Vigo, Galicia

Storyline: Winter 2025: Portugal and Spain

Wed, Feb 5

We stand on the top of Castro Mountain, the highest point and right in the centre of Vigo, admiring the spectacular views across the Ria de Vigo, which estuary is sheltered by the Cíes Islands. Its summit is crowned by the Fortaleza de Santa María do Castro, constructed in 1665 and currently an archeological site.

We arrived in Vigo, our last stop in Spain, yesterday. This Galician city is home of Europe’s largest fishing fleet and is considered the seafood capital of Spain.

Vigo’s urban area is built on both a hill-fort (castro – a pre-Roman fortified settlement; from Latin castrum ‘castle’) and a Roman settlement.
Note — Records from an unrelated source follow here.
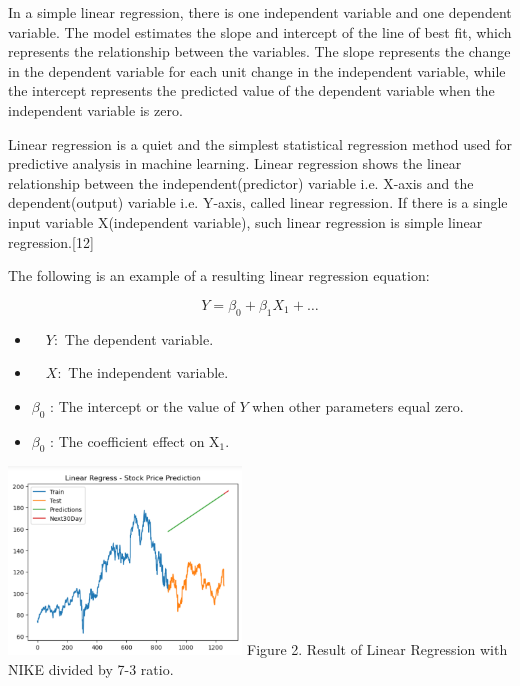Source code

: \documentclass[conference]{IEEEtran}
\begin{document}
{In a simple linear regression, there is one independent variable and one dependent variable. The model estimates the slope and intercept of the line of best fit, which represents the relationship between the variables. The slope represents the change in the dependent variable for each unit change in the independent variable, while the intercept represents the predicted value of the dependent variable when the independent variable is zero.

Linear regression is a quiet and the simplest statistical regression method used for predictive analysis in machine learning. Linear regression shows the linear relationship between the independent(predictor) variable i.e. X-axis and the dependent(output) variable i.e. Y-axis, called linear regression. If there is a single input variable X(independent variable), such linear regression is simple linear regression.[12]

The following is an example of a resulting linear regression equation:

$$
Y=\beta_{0}+\beta_{1} X_{1}+\ldots
$$

\begin{itemize}
  \item $\quad Y:$ The dependent variable.
  \item $\quad X:$ The independent variable.
  \item $\beta_{0}$ : The intercept or the value of $Y$ when other parameters equal zero.
  \item $\beta_{0}$ : The coefficient effect on $\mathrm{X}_{1}$.
\end{itemize}

\begin{center}
\includegraphics[width=\linewidth, height = 5cm, center]{LR.png}
Figure 2. Result of Linear Regression with NIKE divided by 7-3 ratio.
\end{center}


}
\end{document}
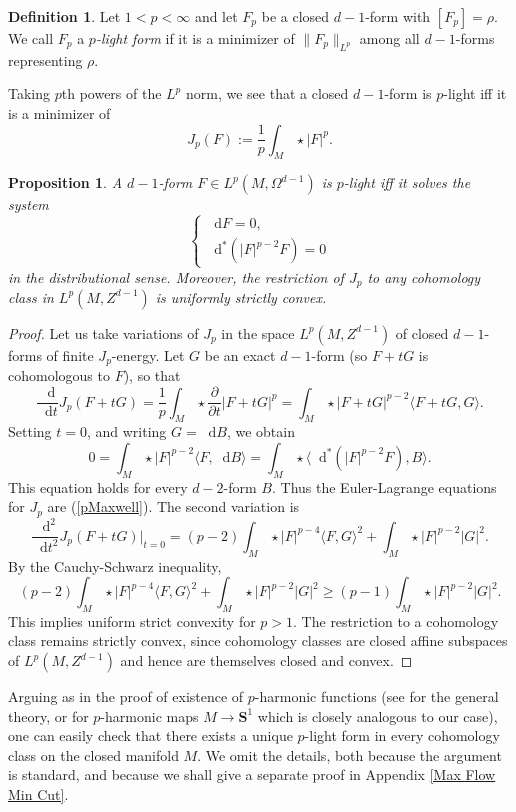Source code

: \documentclass[reqno,11pt]{amsart}
\newcommand{\Sph}{\mathbf S}
\newcommand*\dif{\mathop{}\!\mathrm{d}}
\newcommand{\dfn}[1]{\emph{#1}\index{#1}}
\newtheorem{proposition}[theorem]{Proposition}
\theoremstyle{definition}
\newtheorem{definition}[theorem]{Definition}
\numberwithin{equation}{section}
\begin{document}
\begin{definition}
Let $1 < p < \infty$ and let $F_p$ be a closed $d - 1$-form with $[F_p] = \rho$.
We call $F_p$ a \dfn{$p$-light form} if it is a minimizer of $\|F_p\|_{L^p}$ among all $d - 1$-forms representing $\rho$.
\end{definition}

Taking $p$th powers of the $L^p$ norm, we see that a closed $d - 1$-form is $p$-light iff it is a minimizer of
$$J_p(F) := \frac{1}{p} \int_M \star |F|^p.$$

\begin{proposition}
A $d - 1$-form $F \in L^p(M, \Omega^{d - 1})$ is $p$-light iff it solves the system
\begin{equation}\label{pMaxwell}
\begin{cases}
	\dif F = 0, \\
	\dif^*(|F|^{p - 2} F) = 0
\end{cases}
\end{equation}
in the distributional sense. Moreover, the restriction of $J_p$ to any cohomology class in $L^p(M, Z^{d - 1})$ is uniformly strictly convex.
\end{proposition}
\begin{proof}
Let us take variations of $J_p$ in the space $L^p(M, Z^{d - 1})$ of closed $d-1$-forms of finite $J_p$-energy.
Let $G$ be an exact $d - 1$-form (so $F + tG$ is cohomologous to $F$), so that
$$\frac{\dif}{\dif t} J_p(F + tG) = \frac{1}{p} \int_M \star \frac{\partial}{\partial t} |F + tG|^p = \int_M \star |F + tG|^{p - 2} \langle F + tG, G\rangle.$$
Setting $t = 0$, and writing $G = \dif B$, we obtain 
$$0 = \int_M \star |F|^{p - 2} \langle F, \dif B\rangle = \int_M \star \langle \dif^*(|F|^{p - 2} F), B\rangle.$$
This equation holds for every $d - 2$-form $B$.
Thus the Euler-Lagrange equations for $J_p$ are (\ref{pMaxwell}).
The second variation is 
$$\frac{\dif^2}{\dif t^2} J_p(F + tG)\bigg|_{t = 0} = (p - 2) \int_M \star |F|^{p - 4} \langle F, G\rangle^2 + \int_M \star |F|^{p - 2} |G|^2.$$
By the Cauchy-Schwarz inequality,
$$(p - 2) \int_M \star |F|^{p - 4} \langle F, G\rangle^2 + \int_M \star |F|^{p - 2} |G|^2 \geq (p - 1) \int_M \star |F|^{p - 2} |G|^2.$$
This implies uniform strict convexity for $p > 1$.
The restriction to a cohomology class remains strictly convex, since cohomology classes are closed affine subspaces of $L^p(M, Z^{d - 1})$ and hence are themselves closed and convex.
\end{proof}

Arguing as in the proof of existence of $p$-harmonic functions (see \cite[\S8.2]{evans2010partial} for the general theory, or \cite[\S2.1]{daskalopoulos2020transverse} for $p$-harmonic maps $M \to \Sph^1$ which is closely analogous to our case), one can easily check that there exists a unique $p$-light form in every cohomology class on the closed manifold $M$.
We omit the details, both because the argument is standard, and because we shall give a separate proof in Appendix \ref{Max Flow Min Cut}.
\end{document}
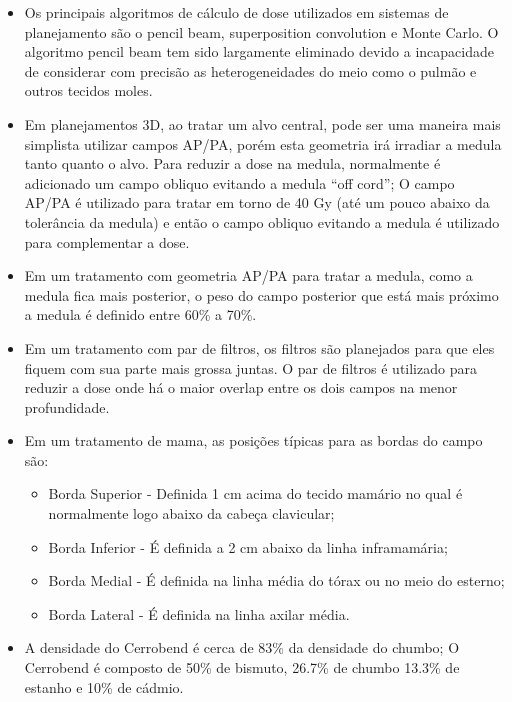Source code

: \documentclass[11pt,a4paper]{article}
\newcounter{exemplo}
\begin{document}
\begin{exemplo}
\begin{itemize}
        \item Os principais algoritmos de cálculo de dose utilizados em sistemas de planejamento são o pencil beam, superposition convolution e Monte Carlo. O algoritmo pencil beam tem sido largamente eliminado devido a incapacidade de considerar com precisão as heterogeneidades do meio como o pulmão e outros tecidos moles.
        
        \item Em planejamentos 3D, ao tratar um alvo central, pode ser uma maneira mais simplista utilizar campos AP/PA, porém esta geometria irá irradiar a medula tanto quanto o alvo. Para reduzir a dose na medula, normalmente é adicionado um campo obliquo evitando a medula ``off cord''; O campo AP/PA é utilizado para tratar em torno de 40 Gy (até um pouco abaixo da tolerância da medula) e então o campo obliquo evitando a medula é utilizado para complementar a dose. 
        
        \item Em um tratamento com geometria AP/PA para tratar a medula, como a medula fica mais posterior, o peso do campo posterior que está mais próximo a medula é definido entre 60\% a 70\%.
        
        \item Em um tratamento com par de filtros, os filtros são planejados para que eles fiquem com sua parte mais grossa juntas. O par de filtros é utilizado para reduzir a dose onde há o maior overlap entre os dois campos na menor profundidade.
        
        \item Em um tratamento de mama, as posições típicas para as bordas do campo são:
        
            \begin{itemize}[label=\textopenbullet]
                \item Borda Superior - Definida 1 cm acima do tecido mamário no qual é normalmente logo abaixo da cabeça clavicular;
                \item  Borda Inferior - É definida a 2 cm abaixo da linha inframamária;
                \item  Borda Medial - É definida na linha média do tórax ou no meio do esterno;
                \item Borda Lateral - É definida na linha axilar média. 
            \end{itemize}
        
        \item A densidade do Cerrobend é cerca de 83\% da densidade do chumbo; O Cerrobend é composto de 50\% de bismuto, 26.7\% de chumbo 13.3\% de estanho e 10\% de cádmio. 
        

\end{itemize}
\end{exemplo}
\end{document}
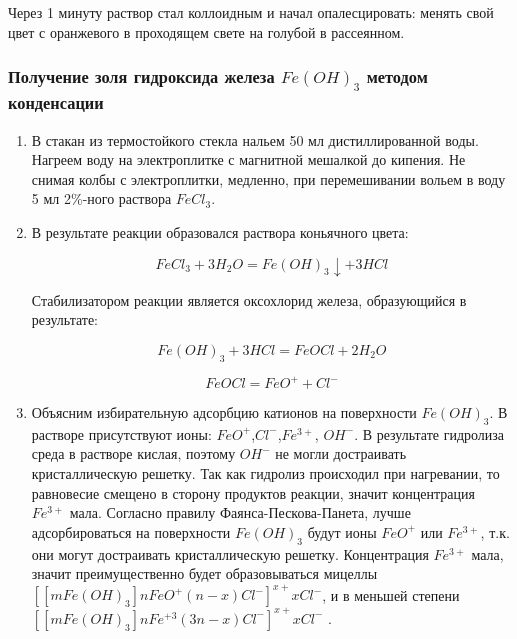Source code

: \documentclass[a4paper,12pt]{article}
\begin{document}
Через 1 минуту раствор стал коллоидным и начал опалесцировать: менять свой цвет с оранжевого в проходящем свете на голубой в рассеянном.

\subsubsection{Получение золя гидроксида железа $Fe(OH)_3$ методом конденсации}
\begin{enumerate}
    \item В стакан из термостойкого стекла нальем 50 мл дистиллированной воды. Нагреем воду на электроплитке с магнитной мешалкой до кипения. Не снимая колбы с электроплитки, медленно, при перемешивании вольем в воду 5 мл 2\%-ного раствора $FeCl_3$.
    \item В результате реакции образовался раствора коньячного цвета: 

\[FeCl_3 + 3H_2O = Fe(OH)_3 \downarrow+3HCl\]

Стабилизатором реакции является оксохлорид железа, образующийся в результате:

\[Fe(OH)_3 + 3HCl = FeOCl + 2H_2O\]

\[FeOCl=FeO^{+}+Cl^{-}\]

\item  Объясним избирательную адсорбцию катионов на поверхности $Fe(OH)_3$. В растворе присутствуют ионы: $FeO^{+}$,$Cl^{ -}$,$Fe^{3+}$, $OH^{-}$. В результате гидролиза среда в растворе кислая, поэтому $OH^{-}$ не могли достраивать кристаллическую решетку. Так как гидролиз происходил при нагревании, то равновесие смещено в сторону продуктов реакции, значит концентрация $Fe^{3+}$ мала. Согласно правилу Фаянса-Пескова-Панета, лучше адсорбироваться на поверхности  $Fe(OH)_3$ будут ионы $FeO^{+}$ или $Fe^{3+}$, т.к. они могут достраивать кристаллическую решетку. Концентрация $Fe^{3+}$ мала, значит преимущественно будет образовываться мицеллы
$[[mFe(OH)_3]n FeO^{+} (n-x) Cl^{-}]^{x+} xCl^{-}$, и в меньшей степени $[[mFe(OH)_3]n Fe^{+3} (3n-x) Cl^{-}]^{x+} xCl^{-}$ . 


\end{enumerate}
 
\end{document}
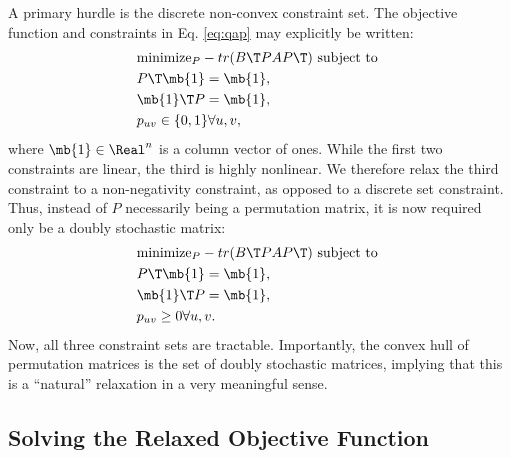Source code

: \documentclass[10pt,journal,cspaper,compsoc]{IEEEtran}
\newcommand{\PmcP}{P \in \mc{P}}
\begin{document}
A primary hurdle is the discrete non-convex constraint set.  The objective function and constraints in Eq. \eqref{eq:qap} may explicitly be written:
\begin{align} 
	&\text{minimize}_{P} - tr(B\T PAP\T) \text{ subject to } \nonumber \\
	& P\T\mb{1}=\mb{1}, \nonumber \\
	&\mb{1}\T P=\mb{1}, \nonumber \\
	&p_{uv} \in \{0,1\} \forall u,v, \label{eq:obj}
\end{align}
where $\mb{1} \in \Real^n$ is a column vector of ones.  While the first two constraints are linear, the third is highly nonlinear.  We therefore relax the third constraint to a non-negativity constraint, as opposed to a discrete set constraint.  Thus, instead of $P$ necessarily being a permutation matrix, it is now required only be a doubly stochastic matrix:
\begin{align} 
	&\text{minimize}_{P} - tr(B\T PAP\T) \text{ subject to } \nonumber \\
	& P\T\mb{1}=\mb{1}, \nonumber \\
	&\mb{1}\T P=\mb{1}, \nonumber \\
	&p_{uv} \geq 0 \forall u,v. \label{eq:aobj}
\end{align}
Now, all three constraint sets are tractable.  Importantly, the convex hull of permutation matrices is the set of doubly stochastic matrices, implying that this is a ``natural'' relaxation in a very meaningful sense.




\subsection{Solving the Relaxed Objective Function} %
\label{ssub:graph_matching}

\end{document}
It is said that its name is derived from Roman and means a small village. (All the ‘…casters, ‘…chesters’ and …cesters’ in the UK share this Latin root – A.)

Vigo is a city and municipality of the Pontevedra province in the northwest of the Iberian Peninsula and the most populous municipality in Galicia. Known for its freezing and canning industry it also is one of the largest and most important fishing ports in all of Europe. As many other European cities, it has rich and complex history.

A high-speed Ave train took us from Madrid – Chamartín to Vigo Urzáiz in about four hours. The first class of this train was interesting.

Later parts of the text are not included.